愛され任務発令中!~強引副社長と溺甘オフィス~
慌てて代表室へと向かったけれど、次に聞こえてきた声に足は止まってしまった。

「俺に秘書は必要ないと散々言っていますよね? しかもよりによってどうして彼女をっ……!」

いつになく声を荒げる副社長の言葉に、ズキッと胸が痛んでしまった。


「よりにもよってどうして彼女を」ってことは、やっぱり副社長にも知られちゃっているよね。私が仕事中よくやらかしていたってことを。

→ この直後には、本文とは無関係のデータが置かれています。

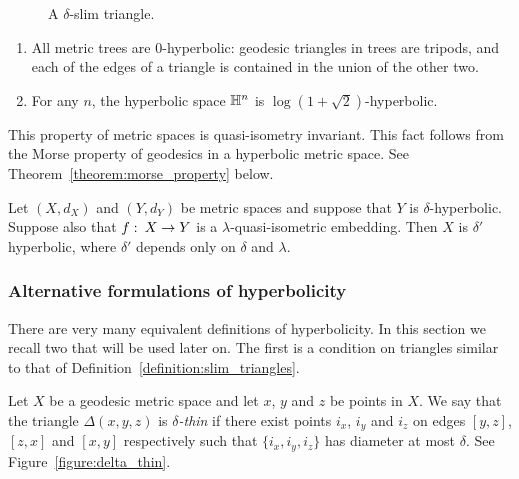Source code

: \begin{figure}
  \begin{center}
    
  \end{center}
  \caption{A $\delta$-slim triangle.}
  \label{figure:delta_slim}
\end{figure}

\begin{example}
  \begin{enumerate}
    \item All metric trees are $0$-hyperbolic: geodesic triangles in trees are tripods, and each of the edges of a triangle is contained in the union of the other two.
    \item For any $n$, the hyperbolic space $\mathbb{H}^n$ is $\log(1 + \sqrt{2})$-hyperbolic.
  \end{enumerate}
\end{example}

This property of metric spaces is quasi-isometry invariant.
This fact follows from the Morse property of geodesics in a hyperbolic metric space.
See Theorem~\ref{theorem:morse_property} below.

\begin{lemma}\label{lemma:hyperbolicity_is_QI_invariant}
  Let $(X, d_X)$ and $(Y, d_Y)$ be metric spaces and suppose that $Y$ is $\delta$-hyperbolic.
  Suppose also that $f \operatorname{\colon} X \to Y$ is a $\lambda$-quasi-isometric embedding.
  Then $X$ is $\delta'$ hyperbolic, where $\delta'$ depends only on $\delta$ and $\lambda$.
\end{lemma}

\subsubsection{Alternative formulations of hyperbolicity}

There are very many equivalent definitions of hyperbolicity. 
In this section we recall two that will be used later on. 
The first is a condition on triangles similar to that of Definition~\ref{definition:slim_triangles}.

\begin{definition}\label{definition:thin_triangles}
  Let $X$ be a geodesic metric space and let $x$, $y$ and $z$ be points in $X$.
  We say that the triangle $\Delta(x, y, z)$ is \emph{$\delta$-thin} if there exist points $i_x$, $i_y$ and $i_z$ on edges $[y,z]$, $[z,x]$ and $[x,y]$ respectively such that $\{i_x, i_y, i_z\}$ has diameter at most $\delta$.
  See Figure~\ref{figure:delta_thin}.
\end{definition}

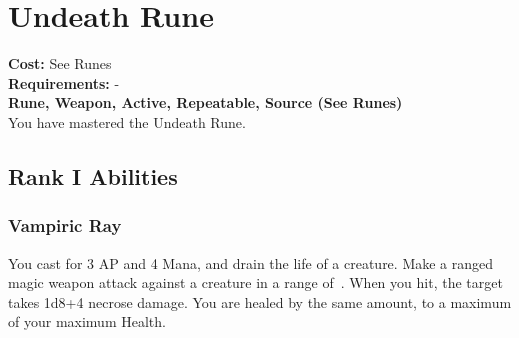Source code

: \section{Undeath Rune}\label{rune:undeath}
\textbf{Cost:} See Runes\\
\textbf{Requirements:} -\\
\textbf{Rune, Weapon, Active, Repeatable, Source (See Runes)}\\
You have mastered the Undeath Rune.

\subsection{Rank I Abilities}

\subsubsection{Vampiric Ray}
You cast for 3 AP and 4 Mana, and drain the life of a creature.
Make a ranged magic weapon attack against a creature in a range of~.
When you hit, the target takes 1d8+4 necrose damage.
You are healed by the same amount, to a maximum of your maximum Health.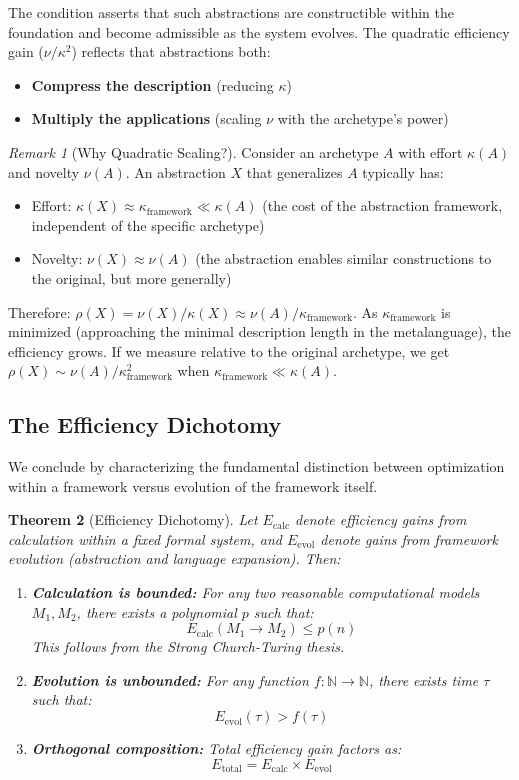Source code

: \documentclass[11pt]{article}
\newtheorem{theorem}{Theorem}[section]
\theoremstyle{definition}
\theoremstyle{remark}
\newtheorem{remark}[theorem]{Remark}
\newcommand{\N}{\mathbb{N}}
\begin{document}
The condition asserts that such abstractions are constructible within the foundation and become admissible as the system evolves. The quadratic efficiency gain ($\nu/\kappa^2$) reflects that abstractions both:
\begin{itemize}
\item \textbf{Compress the description} (reducing $\kappa$)
\item \textbf{Multiply the applications} (scaling $\nu$ with the archetype's power)
\end{itemize}

\begin{remark}[Why Quadratic Scaling?]
Consider an archetype $A$ with effort $\kappa(A)$ and novelty $\nu(A)$. An abstraction $X$ that generalizes $A$ typically has:
\begin{itemize}
\item Effort: $\kappa(X) \approx \kappa_{\text{framework}} \ll \kappa(A)$ (the cost of the abstraction framework, independent of the specific archetype)
\item Novelty: $\nu(X) \approx \nu(A)$ (the abstraction enables similar constructions to the original, but more generally)
\end{itemize}
Therefore: $\rho(X) = \nu(X)/\kappa(X) \approx \nu(A)/\kappa_{\text{framework}}$. As $\kappa_{\text{framework}}$ is minimized (approaching the minimal description length in the metalanguage), the efficiency grows. If we measure relative to the original archetype, we get $\rho(X) \sim \nu(A)/\kappa_{\text{framework}}^2$ when $\kappa_{\text{framework}} \ll \kappa(A)$.
\end{remark}

\subsection{The Efficiency Dichotomy}

We conclude by characterizing the fundamental distinction between optimization within a framework versus evolution of the framework itself.

\begin{theorem}[Efficiency Dichotomy]
\label{thm:efficiency-dichotomy}
Let $E_{\text{calc}}$ denote efficiency gains from calculation within a fixed formal system, and $E_{\text{evol}}$ denote gains from framework evolution (abstraction and language expansion). Then:
\begin{enumerate}
\item \textbf{Calculation is bounded:} For any two reasonable computational models $M_1, M_2$, there exists a polynomial $p$ such that:
\[
E_{\text{calc}}(M_1 \to M_2) \leq p(n)
\]
This follows from the Strong Church-Turing thesis.

\item \textbf{Evolution is unbounded:} For any function $f : \N \to \N$, there exists time $\tau$ such that:
\[
E_{\text{evol}}(\tau) > f(\tau)
\]

\item \textbf{Orthogonal composition:} Total efficiency gain factors as:
\[
E_{\text{total}} = E_{\text{calc}} \times E_{\text{evol}}
\]
\end{enumerate}
\end{theorem}
\end{document}
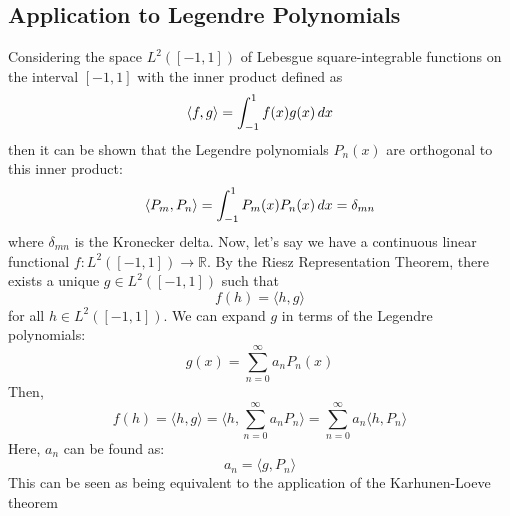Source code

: \documentclass{article}
\begin{document}
\subsection{Application to Legendre Polynomials}

Considering the space $L^2 ([- 1, 1])$ of Lebesgue square-integrable functions
on the interval $[- 1, 1]$ with the inner product defined as
\begin{equation}
  \langle f, g \rangle = \int_{- 1}^1 f (x) g (x)  \hspace{0.17em} dx
\end{equation}
then it can be shown that the Legendre polynomials $P_n (x)$ are orthogonal to
this inner product:
\begin{equation}
  \langle P_m, P_n \rangle = \int_{- 1}^1 P_m (x) P_n (x)  \hspace{0.17em} dx
  = \delta_{mn}
\end{equation}
where $\delta_{mn}$ is the Kronecker delta. Now, let's say we have a
continuous linear functional $f : L^2 ([- 1, 1]) \to \mathbb{R}$. By the Riesz
Representation Theorem, there exists a unique $g \in L^2 ([- 1, 1])$ such that
\begin{equation}
  f (h) = \langle h, g \rangle
\end{equation}
for all $h \in L^2 ([- 1, 1])$. We can expand $g$ in terms of the Legendre
polynomials:
\begin{equation}
  g (x) = \sum_{n = 0}^{\infty} a_n P_n (x)
\end{equation}
Then,
\begin{equation}
  f (h) = \langle h, g \rangle = \langle h, \sum_{n = 0}^{\infty} a_n P_n
  \rangle = \sum_{n = 0}^{\infty} a_n  \langle h, P_n \rangle
\end{equation}
Here, $a_n$ can be found as:
\begin{equation}
  a_n = \langle g, P_n \rangle
\end{equation}
This can be seen as being equivalent to the application of the Karhunen-Loeve
theorem
\end{document}
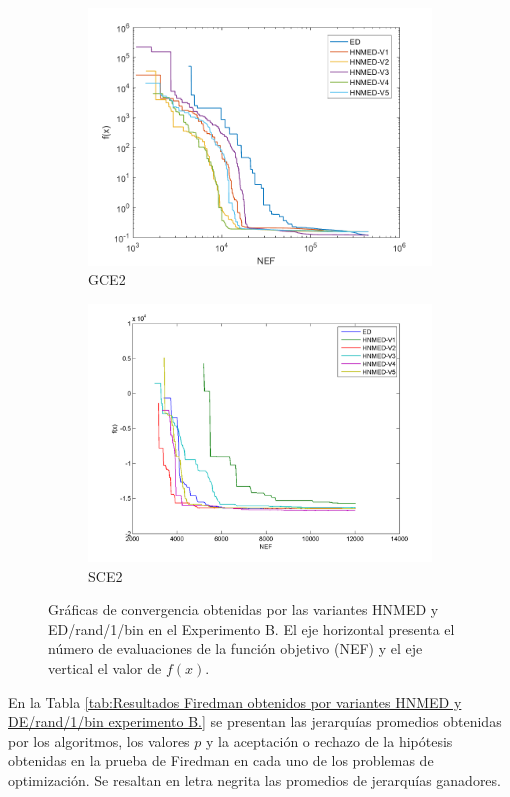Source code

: \begin{figure}
\begin{subfigure}[b]{0.49\linewidth}
		\includegraphics[width=\linewidth]{Figures/B-Grafica_Convergencia_Problema_5}
		\caption{GCE2} \label{fig:G2} 
	\end{subfigure}
	\begin{subfigure}[b]{0.49\linewidth}
		\includegraphics[width=\linewidth]{Figures/B-Grafica_Convergencia_Problema_6}
		\caption{SCE2} \label{fig:S1} 
	\end{subfigure}
	\caption[Gráficas de convergencia obtenidas por las variantes HNMED y ED/rand/1/bin en el Experimento B.]{Gráficas de convergencia obtenidas por las variantes HNMED y ED/rand/1/bin en el Experimento B. El eje horizontal presenta el número de evaluaciones de la función objetivo (NEF) y el eje vertical el valor de  $f(x)$.  } \label{fig: Gráficas de convergencia para las variantes HNMED y ED/rand/1/bin} 
	
\end{figure}
En la Tabla \ref{tab:Resultados Firedman obtenidos por variantes HNMED y DE/rand/1/bin  experimento B.} se presentan las jerarquías promedios obtenidas por los algoritmos, los valores $p$ y la aceptación o rechazo de la hipótesis obtenidas en la prueba de Firedman en cada uno de los problemas de optimización. Se resaltan en letra negrita las promedios de jerarquías ganadores.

それを知っているからこそ、私が秘書なんてあり得ないってことだよね……。


最初から覚悟はしてきた。きっと副社長にはすぐクビを言い渡されちゃうかもしれないって。

それでもやっぱり実際に副社長の言葉で聞いてしまうと、ショックを隠し切れない。

もしかしたら秘書としての仕事をやらせてもらえることなく、クビになってしまうかもしれない。

落ち込むばかりで代表室のドアに手をつき、寄りかかってしまった時、急にドアが開いた。


「――え、キャッ!?」

すっかり体重を預けてしまっていたものだから、内開きのドアが動いた瞬間、そのまま私の身体は前のめりに倒れていく。